To experience is to feel, innately human. While Customer experience (CX) has had the limelight for years, it’s only quite recently that we’ve valued it’s ‘store of value’ – now in my opinion, another reboot with the low-touch epoch and rise of cryptocurrency. Again, my personal opinion – as a practitioner/student for decades – we’ve all seen our far share of the different facets – the evolution – of Experience Management (XM). To be more holistic and inclusive I believe ~CX + EX = XM. Oh, EX = Employee Experience and the other part of the largely XM binary system; the ‘neglected’ part – kinda like the CDOs & default swaps of the early 2000s – we’ve swept it under the carpet for too long. That is, until the pandemic hit, and everything started to unravel..

I’d argue between CX and EX we have 80 maybe even 90% of the bulk/mass gravitational pull. But, there’s argument for ‘smaller’ masses of X – think of them like smaller planets on the outer reaches of the solar system – including Product, Brand experiences etc but we shall keep it simple for now.

We all know that CX hit prime time a few years (just shy of a decade) and has been a priority for businesses B2B and consumers B2C alike for some years now – but the idea that Experiences (distilled from constituent atomic parts transactions and interactions ) is a store of value (see the new #DeFi, crypto and mycelial network thinking now?) dates back to the start of this millennium when James H. Gilmore and B. Joseph Pine II coined the term “The Experience Economy,” see here. In the experience economy, experience is the repository of value — the property that commoditised products and services exploit to create (sustainable) competitive advantage. We just need to readapt/reimagine some of these nuggets for the Low Touch epoch. I’d also like to build upon some of those seminal ideas to introduce experience equity – possibly a sharper, crisper valuation method for XM. A few observations:

1. Void, tranches of value erosion due to the neglect of EX ; or rather overvaluation of CX perhaps ; for a large part of the last decade focus was on digital transformations, and most of these were to be more ‘customer centric’. Then we got into agile, new ways of working, scrum and backlogs and user stories – UX/UI and DevOps and Low/No-code systems impl went into overdrive. While the touch points washed away friction, became omnichannel, hyper personalised etc etc – our messy middle, back stage operations suffered , creaking under increased weight of execution. Kinda like a duck paddling faster and faster. The reason why businesses even exist. Sinek a few years back put it simply – golden circle – treat your employees right, and they will in turn do the same for your customers. Naïveté.

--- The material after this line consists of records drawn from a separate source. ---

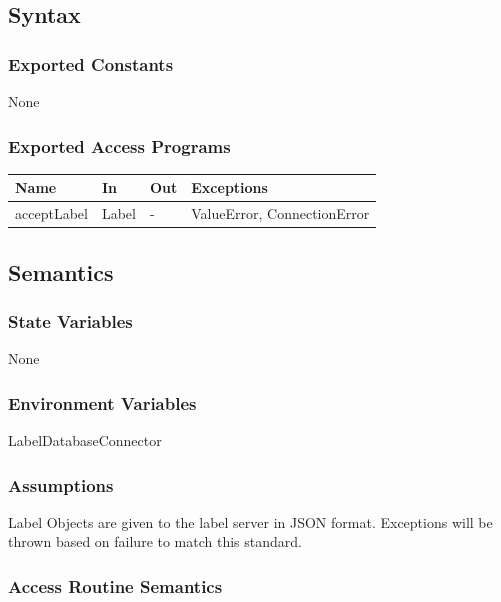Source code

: \documentclass[12pt, titlepage]{article}
\begin{document}
  \subsection{Syntax}


  
  \subsubsection{Exported Constants}
  None
  \subsubsection{Exported Access Programs}
  
  \begin{center}
  \begin{tabular}{p{2cm} p{4cm} p{4cm} p{2cm}}
  \hline
  \textbf{Name} & \textbf{In} & \textbf{Out} & \textbf{Exceptions} \\
  \hline
  acceptLabel & Label & - & ValueError, ConnectionError \\
  \hline
  \end{tabular}
  \end{center}
  
  \subsection{Semantics}
  
  \subsubsection{State Variables}
  
  None
  
  \subsubsection{Environment Variables}
  
  LabelDatabaseConnector
  
  \subsubsection{Assumptions}
  
  Label Objects are given to the label server in JSON format. Exceptions will be thrown based on failure to match this standard.
  
  \subsubsection{Access Routine Semantics}
  
\end{document}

The pandemic really exposed this – made the effects/erosion of EX based equity – more obtuse and pointed. Maybe think of it as options; puts and calls, ex and cx. The equitable value of (solving for) EX has risen on top of CX.

2. Future proofing vs obsolescence; present forward bias & inertia (given earlier iterations of XM thinking..). It’s a longterm asset class and as such needs time to compound CAGR YoY. I’ve used fitness analogies before but this is perhaps more relatable to some. It’s kinda like value investing. XM is absolutely something you must invest in; your friend/enemy is time. The compounding effect – when you do things right. What’s right? In my opinion +/- 15degrees of #northstar as defined by a clear #Purpose manifesto.

Temporal lens, with a lot more Innovation needs to be baked in- instead of thinking in snapshots/tactical close gaps; also the accrual and unlocking of value (Trust built) – these are captured in journeys, not lifecycles – episodes and journeys are malleable canvasses for needs/wants/pain points – but with a twist. Journeys are transient and contingent on life moments and more accurately, highly dependent on ‘jobs to be done’

Design or ‘upstream’ thinking as I call it – is the 20% that makes or breaks the 80% ‘downstream’ – but more important than ever before – as it’s a derivative of #Purpose and we need to #restartwithwhy in order to be able to open up the ‘third eye’ of Innovation/temporal lens. Outcome driven methods like JTBD are in my opinion, the simplest/most elegant way leading to more predictable Innovation – I call it the Jeet Kune Do of Innovation – strike closest points with highest impact. Jobs, every customer/citizen has a job to do e.g. morning drive/commute to work (as described by the visionary Clay Christensen). They ‘hire’ products/svcs like bananas, muffins, bagels and a milkshake for their jtbd. Such simplistic elegance. Eloquence. McDonald’s quickly caught on and 7X’d their milkshake sales (vs innovating the product=milkshake in isolation w/ customer research). Turns out milkshakes competed with a way larger TAM – including bananas, bagels – but it nailed the job, better.

Extreme empathy; this doesn’t get enough airtime. The Low Touch phenom means humans will have to practise even more empathy to get through one another, to (re)connect. Sure it’s easier than ever to transact, eCom, digital, social distancing etc – but it’s harder than ever to be empathetic, to listen with our eyes, to connect authentically as human beings. The coefficient of Trust is fluctuating. If you think Bollinger bands it’s either high or Low, never in between.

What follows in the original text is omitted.